- [PROMPT] Filter the entries for the word "Requirements". Copy each line that has it.

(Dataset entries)
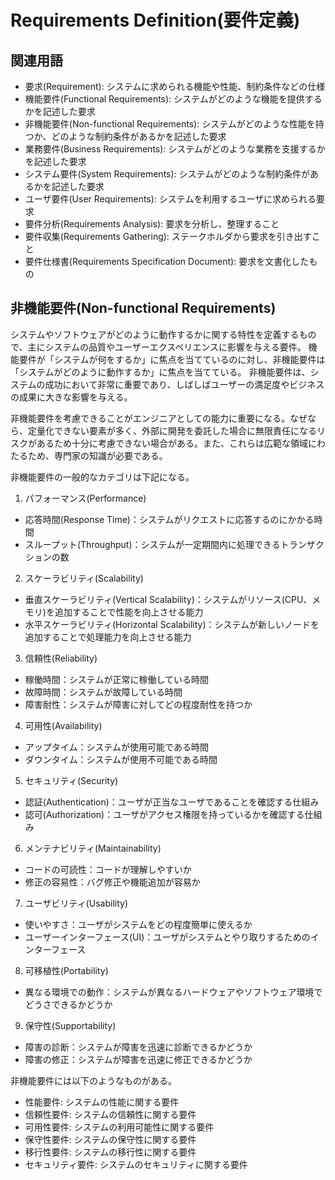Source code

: # Requirements Definition(要件定義)

## 関連用語
- 要求(Requirement): システムに求められる機能や性能、制約条件などの仕様
- 機能要件(Functional Requirements): システムがどのような機能を提供するかを記述した要求
- 非機能要件(Non-functional Requirements): システムがどのような性能を持つか、どのような制約条件があるかを記述した要求
- 業務要件(Business Requirements): システムがどのような業務を支援するかを記述した要求
- システム要件(System Requirements): システムがどのような制約条件があるかを記述した要求
- ユーザ要件(User Requirements): システムを利用するユーザに求められる要求
- 要件分析(Requirements Analysis): 要求を分析し、整理すること
- 要件収集(Requirements Gathering): ステークホルダから要求を引き出すこと
- 要件仕様書(Requirements Specification Document): 要求を文書化したもの

## 非機能要件(Non-functional Requirements)
システムやソフトウェアがどのように動作するかに関する特性を定義するもので、主にシステムの品質やユーザーエクスペリエンスに影響を与える要件。
機能要件が「システムが何をするか」に焦点を当てているのに対し、非機能要件は「システムがどのように動作するか」に焦点を当てている。
非機能要件は、システムの成功において非常に重要であり、しばしばユーザーの満足度やビジネスの成果に大きな影響を与える。

非機能要件を考慮できることがエンジニアとしての能力に重要になる。なぜなら、定量化できない要素が多く、外部に開発を委託した場合に無限責任になるリスクがあるため十分に考慮できない場合がある。また、これらは広範な領域にわたるため、専門家の知識が必要である。

非機能要件の一般的なカテゴリは下記になる。
1. パフォーマンス(Performance)
- 応答時間(Response Time)：システムがリクエストに応答するのにかかる時間
- スループット(Throughput)：システムが一定期間内に処理できるトランザクションの数
2. スケーラビリティ(Scalability)
- 垂直スケーラビリティ(Vertical Scalability)：システムがリソース(CPU、メモリ)を追加することで性能を向上させる能力
- 水平スケーラビリティ(Horizontal Scalability)：システムが新しいノードを追加することで処理能力を向上させる能力
3. 信頼性(Reliability)
- 稼働時間：システムが正常に稼働している時間
- 故障時間：システムが故障している時間
- 障害耐性：システムが障害に対してどの程度耐性を持つか
4. 可用性(Availability)
- アップタイム：システムが使用可能である時間
- ダウンタイム：システムが使用不可能である時間
5. セキュリティ(Security)
- 認証(Authentication)：ユーザが正当なユーザであることを確認する仕組み
- 認可(Authorization)：ユーザがアクセス権限を持っているかを確認する仕組み
6. メンテナビリティ(Maintainability)
- コードの可読性：コードが理解しやすいか
- 修正の容易性：バグ修正や機能追加が容易か
7. ユーザビリティ(Usability)
- 使いやすさ：ユーザがシステムをどの程度簡単に使えるか
- ユーザーインターフェース(UI)：ユーザがシステムとやり取りするためのインターフェース
8. 可移植性(Portability)
- 異なる環境での動作：システムが異なるハードウェアやソフトウェア環境でどうさできるかどうか
9. 保守性(Supportability)
- 障害の診断：システムが障害を迅速に診断できるかどうか
- 障害の修正：システムが障害を迅速に修正できるかどうか

非機能要件には以下のようなものがある。
- 性能要件: システムの性能に関する要件
- 信頼性要件: システムの信頼性に関する要件
- 可用性要件: システムの利用可能性に関する要件
- 保守性要件: システムの保守性に関する要件
- 移行性要件: システムの移行性に関する要件
- セキュリティ要件: システムのセキュリティに関する要件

- [THE ANSWER]
: # Requirements Definition(要件定義)
- 機能要件(Functional Requirements): システムがどのような機能を提供するかを記述した要求
- 非機能要件(Non-functional Requirements): システムがどのような性能を持つか、どのような制約条件があるかを記述した要求
- 業務要件(Business Requirements): システムがどのような業務を支援するかを記述した要求
- システム要件(System Requirements): システムがどのような制約条件があるかを記述した要求
- ユーザ要件(User Requirements): システムを利用するユーザに求められる要求
- 要件分析(Requirements Analysis): 要求を分析し、整理すること
- 要件収集(Requirements Gathering): ステークホルダから要求を引き出すこと
- 要件仕様書(Requirements Specification Document): 要求を文書化したもの
## 非機能要件(Non-functional Requirements)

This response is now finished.